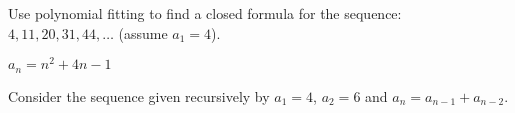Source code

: \begin{questions}
%





\question Use polynomial fitting to find a closed formula for the sequence:
$4, 11, 20, 31, 44, \ldots $
(assume $a_1 = 4$).

	\begin{answer}
		$a_n = n^2 + 4n - 1$
	\end{answer}






\question Consider the sequence given recursively by $a_1 = 4$, $a_2 = 6$ and $a_n = a_{n-1} + a_{n-2}$.


\end{questions}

* _YOUR TASK_: Nothing but the lines from the one containing "(assume $a_1 = 4$)." through the final line of the listing above belongs in the answer; set them down exactly.

* _TASK SOLUTION_:
(assume $a_1 = 4$).

	\begin{answer}
		$a_n = n^2 + 4n - 1$
	\end{answer}






\question Consider the sequence given recursively by $a_1 = 4$, $a_2 = 6$ and $a_n = a_{n-1} + a_{n-2}$.


\end{questions}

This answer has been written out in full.